== Work request ==
How many lines in the records below hold the string "правом"? Answer with the number alone.

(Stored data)

====================

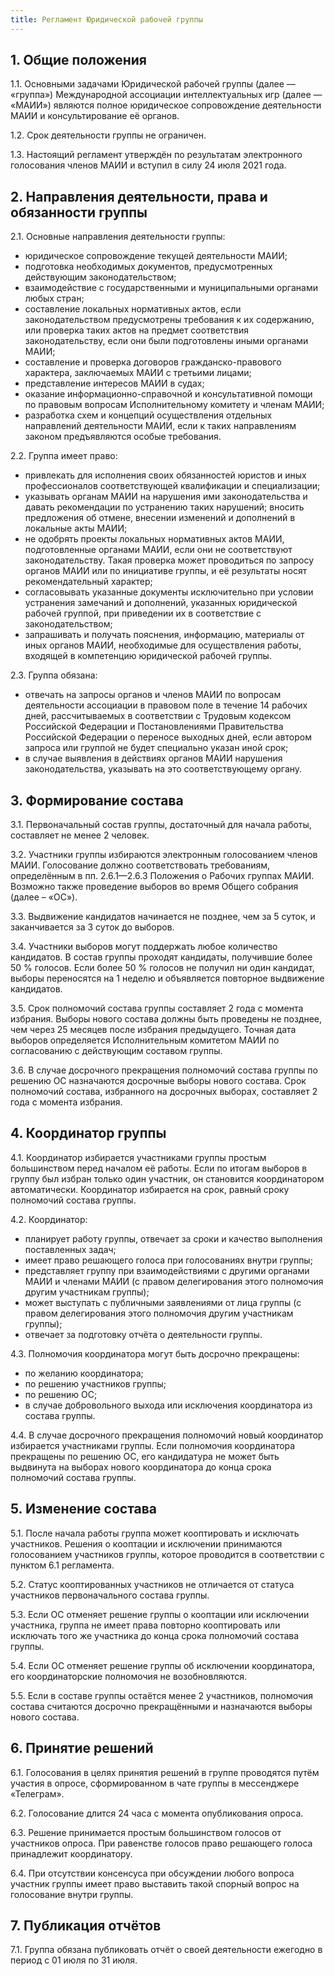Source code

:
 ```yaml
---
title: Регламент Юридической рабочей группы
---
```


## 1. Общие положения

1.1. Основными задачами Юридической рабочей группы (далее — «группа») Международной ассоциации интеллектуальных игр (далее — «МАИИ») являются полное юридическое сопровождение деятельности МАИИ и консультирование её органов.

1.2. Срок деятельности группы не ограничен.

1.3. Настоящий регламент утверждён по результатам электронного голосования членов МАИИ и вступил в силу 24 июля 2021 года.
 
## 2. Направления деятельности, права и обязанности группы

2.1. Основные направления деятельности группы:
- юридическое сопровождение текущей деятельности МАИИ;
- подготовка необходимых документов, предусмотренных действующим законодательством;
- взаимодействие с государственными и муниципальными органами любых стран;
- составление локальных нормативных актов, если законодательством предусмотрены требования к их содержанию, или проверка таких актов на предмет соответствия законодательству, если они были подготовлены иными органами МАИИ;
- составление и проверка договоров гражданско-правового характера, заключаемых МАИИ с третьими лицами;
- представление интересов МАИИ в судах;
- оказание информационно-справочной и консультативной помощи по правовым вопросам Исполнительному комитету и членам МАИИ;
- разработка схем и концепций осуществления отдельных направлений деятельности МАИИ, если к таких направлениям законом предъявляются особые требования. 

2.2. Группа имеет право:
- привлекать для исполнения своих обязанностей юристов и иных профессионалов соответствующей квалификации и специализации;
- указывать органам МАИИ на нарушения ими законодательства и давать рекомендации по устранению таких нарушений;
вносить предложения об отмене, внесении изменений и дополнений в локальные акты МАИИ;
- не одобрять проекты локальных нормативных актов МАИИ, подготовленные органами МАИИ, если они не соответствуют законодательству. Такая проверка может проводиться по запросу органов МАИИ или по инициативе группы, и её результаты носят рекомендательный характер; 
- согласовывать указанные документы исключительно при условии устранения замечаний и дополнений, указанных юридической рабочей группой, при приведении их в соответствие с законодательством;
- запрашивать и получать пояснения, информацию, материалы от иных органов МАИИ, необходимые для осуществления работы, входящей в компетенцию юридической рабочей группы. 

2.3. Группа обязана:
- отвечать на запросы органов и членов МАИИ по вопросам деятельности ассоциации в правовом поле в течение 14 рабочих дней, рассчитываемых в соответствии с Трудовым кодексом Российской Федерации и Постановлениями Правительства Российской Федерации о переносе выходных дней, если автором запроса или группой не будет специально указан иной срок;
- в случае выявления в действиях органов МАИИ нарушения законодательства, указывать на это соответствующему органу.

## 3. Формирование состава

3.1. Первоначальный состав группы, достаточный для начала работы, составляет не менее 2 человек.

3.2. Участники группы избираются электронным голосованием членов МАИИ. Голосование должно соответствовать требованиям, определённым в пп. 2.6.1—2.6.3 Положения о Рабочих группах МАИИ. Возможно также проведение выборов во время Общего собрания (далее – «ОС»).

3.3. Выдвижение кандидатов начинается не позднее, чем за 5 суток, и заканчивается за 3 суток до выборов.

3.4. Участники выборов могут поддержать любое количество кандидатов. В состав группы проходят кандидаты, получившие более 50 % голосов. Если более 50 % голосов не получил ни один кандидат, выборы переносятся на 1 неделю и объявляется повторное выдвижение кандидатов.

3.5. Срок полномочий состава группы составляет 2 года с момента избрания. Выборы нового состава должны быть проведены не позднее, чем через 25 месяцев после избрания предыдущего. Точная дата выборов определяется Исполнительным комитетом МАИИ по согласованию с действующим составом группы.

3.6. В случае досрочного прекращения полномочий состава группы по решению ОС назначаются досрочные выборы нового состава. Срок полномочий состава, избранного на досрочных выборах, составляет 2 года с момента избрания.

## 4. Координатор группы

4.1. Координатор избирается участниками группы простым большинством перед началом её работы. Если по итогам выборов в группу был избран только один участник, он становится координатором автоматически. Координатор избирается на срок, равный сроку полномочий состава группы.

4.2. Координатор:
- планирует работу группы, отвечает за сроки и качество выполнения поставленных задач;
- имеет право решающего голоса при голосованиях внутри группы;
- представляет группу при взаимодействиями с другими органами МАИИ и членами МАИИ (с правом делегирования этого полномочия другим участникам группы);
- может выступать с публичными заявлениями от лица группы (с правом делегирования этого полномочия другим участникам группы);
- отвечает за подготовку отчёта о деятельности группы.

4.3. Полномочия координатора могут быть досрочно прекращены:
- по желанию координатора;
- по решению участников группы;
- по решению ОС;
- в случае добровольного выхода или исключения координатора из состава группы.

4.4. В случае досрочного прекращения полномочий новый координатор избирается участниками группы. Если полномочия координатора прекращены по решению ОС, его кандидатура не может быть выдвинута на выборах нового координатора до конца срока полномочий состава группы.

## 5. Изменение состава

5.1. После начала работы группа может кооптировать и исключать участников. Решения о кооптации и исключении принимаются голосованием участников группы, которое проводится в соответствии с пунктом 6.1 регламента.

5.2. Статус кооптированных участников не отличается от статуса участников первоначального состава группы.

5.3. Если ОС отменяет решение группы о кооптации или исключении участника, группа не имеет права повторно кооптировать или исключать того же участника до конца срока полномочий состава группы.

5.4. Если ОС отменяет решение группы об исключении координатора, его координаторские полномочия не возобновляются.

5.5. Если в составе группы остаётся менее 2 участников, полномочия состава считаются досрочно прекращёнными и назначаются выборы нового состава.

## 6. Принятие решений

6.1. Голосования в целях принятия решений в группе проводятся путём участия в опросе, сформированном в чате группы в мессенджере «Телеграм».

6.2. Голосование длится 24 часа с момента опубликования опроса.

6.3. Решение принимается простым большинством голосов от участников опроса. При равенстве голосов право решающего голоса принадлежит координатору.
 
6.4. При отсутствии консенсуса при обсуждении любого вопроса участник группы имеет право выставить такой спорный вопрос на голосование внутри группы.

## 7. Публикация отчётов 

7.1. Группа обязана публиковать отчёт о своей деятельности ежегодно в период с 01 июля по 31 июля.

====================

== Answer for the task ==
2